CS326 - Project 3 : Symbol tables and type-checking

Due Date: Friday, May 4, 11:59 p.m.

In this part of the project, you are going to extend your parser with a symbol table and add some semantic checks.

Introduction

In FLAME programs, identifiers are used to refer to function names and variables. For example, consider the following program:

fun gcd(x:int, y:int)
    g: int;
    begin
       g := y;
       while x > 0 do
           begin
              g := x;
              x := y - (y/x)*x;
              y := g
           end;
       return g
    end

fun main()
   x : int;
   y : int;
   r : float;
   begin
      print("Enter two numbers\n");
      read(x);
      read(y);
      r := gcd(x,y);
      write(v)
   end

In the the gcd() function, the identifiers x, y, and g are used. In main(), the identifiers x,y,r,v, and gcd are used.

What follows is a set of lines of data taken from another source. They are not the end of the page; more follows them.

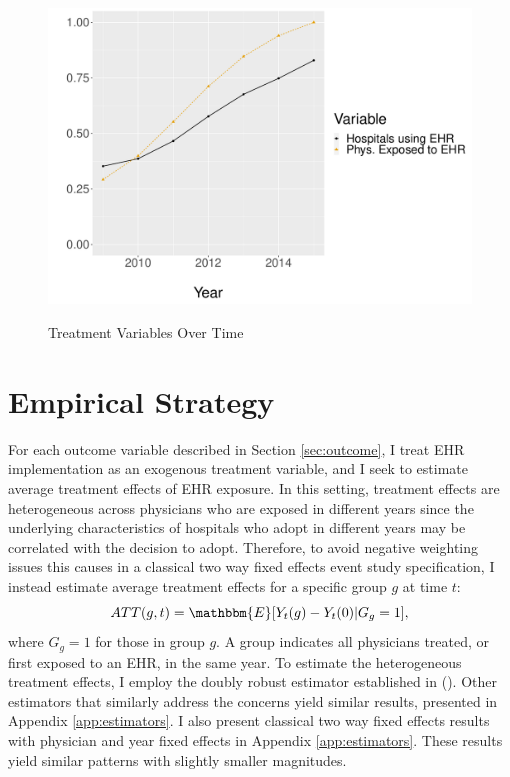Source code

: \documentclass[12pt]{article}
\begin{document}
\begin{figure}[t]
\centering
\captionsetup{width=.45\linewidth}
    \caption{Treatment Variables Over Time}
    \includegraphics[scale=.5]{Objects/sum_stats_year.pdf}
    \label{fig:treatmentgraph}
\end{figure}



\section{Empirical Strategy}\label{sec:empstrat}

For each outcome variable described in Section \ref{sec:outcome}, I treat EHR implementation as an exogenous treatment variable, and I seek to estimate average treatment effects of EHR exposure. In this setting, treatment effects are heterogeneous across physicians who are exposed in different years since the underlying characteristics of hospitals who adopt in different years may be correlated with the decision to adopt. Therefore, to avoid negative weighting issues this causes in a classical two way fixed effects event study specification, I instead estimate average treatment effects for a specific group $g$ at time $t$: 
$$ATT(g,t)=\mathbbm{E}[Y_t(g)-Y_t(0)|G_g=1],$$
where $G_g=1$ for those in group $g$. A group indicates all physicians treated, or first exposed to an EHR, in the same year. To estimate the heterogeneous treatment effects, I employ the doubly robust estimator established in \citeauthor{sant2020doubly} (\citeyear{sant2020doubly}). Other estimators that similarly address the concerns yield similar results, presented in Appendix \ref{app:estimators}. I also present classical two way fixed effects results with physician and year fixed effects in Appendix \ref{app:estimators}. These results yield similar patterns with slightly smaller magnitudes. 
\end{document}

Identifiers must always be declared before they are used. In this program, identifiers are either declared by a function definition, function parameters, or by a declaration statement such as "g:int;". If an undeclared identifier appears, it is a programming error. For example, the "write(v)" statement in main() is an error because "v" is never declared.

Identifiers also have scope. For example, the identifier "g" declared in gcd() is only visible inside the gcd() function. It can't be accessed in main() or any other functions. Similarly, the identifiers "x" and "y" which are used in both gcd() and main() are different. That is, the "x" declared in main() is a complelely different variable than the "x" declared as a parameter of gcd().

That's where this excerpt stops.